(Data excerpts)
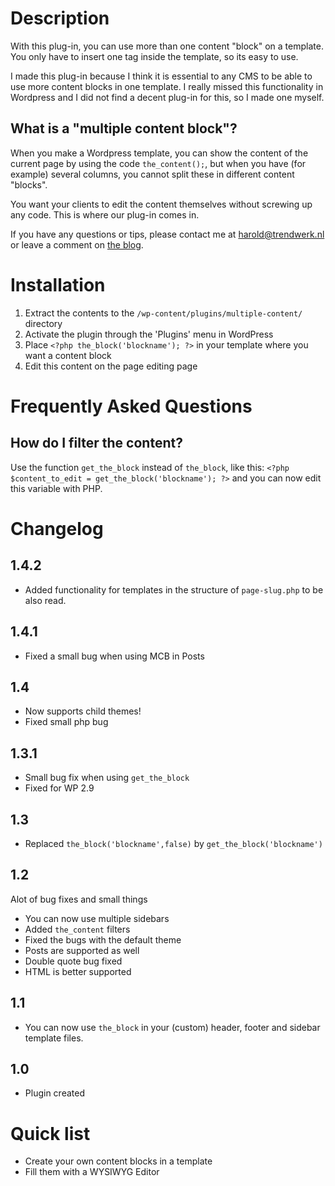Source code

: Description
===========

With this plug-in, you can use more than one content "block" on a template. You only have to insert one tag inside the template, so its easy to use.

I made this plug-in because I think it is essential to any CMS to be able to use more content blocks in one template. I really missed this functionality in Wordpress and I did not find a decent plug-in for this, so I made one myself.

What is a "multiple content block"?
-----------------------------------

When you make a Wordpress template, you can show the content of the current page by using the code `the_content();`, but when you have (for example) several columns, you cannot split these in different content "blocks".

You want your clients to edit the content themselves without screwing up any code. This is where our plug-in comes in.

If you have any questions or tips, please contact me at harold@trendwerk.nl or leave  a comment on <a href="http://plugins.trendwerk.nl/">the blog</a>.


Installation
============

1. Extract the contents to the `/wp-content/plugins/multiple-content/` directory
2. Activate the plugin through the 'Plugins' menu in WordPress
3. Place `<?php the_block('blockname'); ?>` in your template where you want a content block
4. Edit this content on the page editing page

Frequently Asked Questions
==========================

How do I filter the content?
----------------------------

Use the function `get_the_block` instead of `the_block`, like this: `<?php $content_to_edit = get_the_block('blockname'); ?>` and you can now edit this variable with PHP.

Changelog
=========

1.4.2
-----
* Added functionality for templates in the structure of `page-slug.php` to be also read.

1.4.1
-----
* Fixed a small bug when using MCB in Posts

1.4
---
* Now supports child themes!
* Fixed small php bug

1.3.1
-----
* Small bug fix when using `get_the_block`
* Fixed for WP 2.9

1.3
---
* Replaced `the_block('blockname',false)` by `get_the_block('blockname')`

1.2
---
Alot of bug fixes and small things

* You can now use multiple sidebars
* Added `the_content` filters
* Fixed the bugs with the default theme
* Posts are supported as well
* Double quote bug fixed
* HTML is better supported

1.1
---
* You can now use `the_block` in your (custom) header, footer and sidebar template files.

1.0
---
* Plugin created

Quick list
==========

* Create your own content blocks in a template
* Fill them with a WYSIWYG Editor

## Task directions
Would you set down the records exactly, with no pictures included?

## Problem solution
Source code

: Description
===========

With this plug-in, you can use more than one content "block" on a template. You only have to insert one tag inside the template, so its easy to use.

I made this plug-in because I think it is essential to any CMS to be able to use more content blocks in one template. I really missed this functionality in Wordpress and I did not find a decent plug-in for this, so I made one myself.

What is a "multiple content block"?
-----------------------------------

When you make a Wordpress template, you can show the content of the current page by using the code `the_content();`, but when you have (for example) several columns, you cannot split these in different content "blocks".

You want your clients to edit the content themselves without screwing up any code. This is where our plug-in comes in.

If you have any questions or tips, please contact me at harold@trendwerk.nl or leave  a comment on <a href="http://plugins.trendwerk.nl/">the blog</a>.


Installation
============

1. Extract the contents to the `/wp-content/plugins/multiple-content/` directory
2. Activate the plugin through the 'Plugins' menu in WordPress
3. Place `<?php the_block('blockname'); ?>` in your template where you want a content block
4. Edit this content on the page editing page

Frequently Asked Questions
==========================

How do I filter the content?
----------------------------

Use the function `get_the_block` instead of `the_block`, like this: `<?php $content_to_edit = get_the_block('blockname'); ?>` and you can now edit this variable with PHP.

Changelog
=========

1.4.2
-----
* Added functionality for templates in the structure of `page-slug.php` to be also read.

1.4.1
-----
* Fixed a small bug when using MCB in Posts

1.4
---
* Now supports child themes!
* Fixed small php bug

1.3.1
-----
* Small bug fix when using `get_the_block`
* Fixed for WP 2.9

1.3
---
* Replaced `the_block('blockname',false)` by `get_the_block('blockname')`

1.2
---
Alot of bug fixes and small things

* You can now use multiple sidebars
* Added `the_content` filters
* Fixed the bugs with the default theme
* Posts are supported as well
* Double quote bug fixed
* HTML is better supported

1.1
---
* You can now use `the_block` in your (custom) header, footer and sidebar template files.

1.0
---
* Plugin created

Quick list
==========

* Create your own content blocks in a template
* Fill them with a WYSIWYG Editor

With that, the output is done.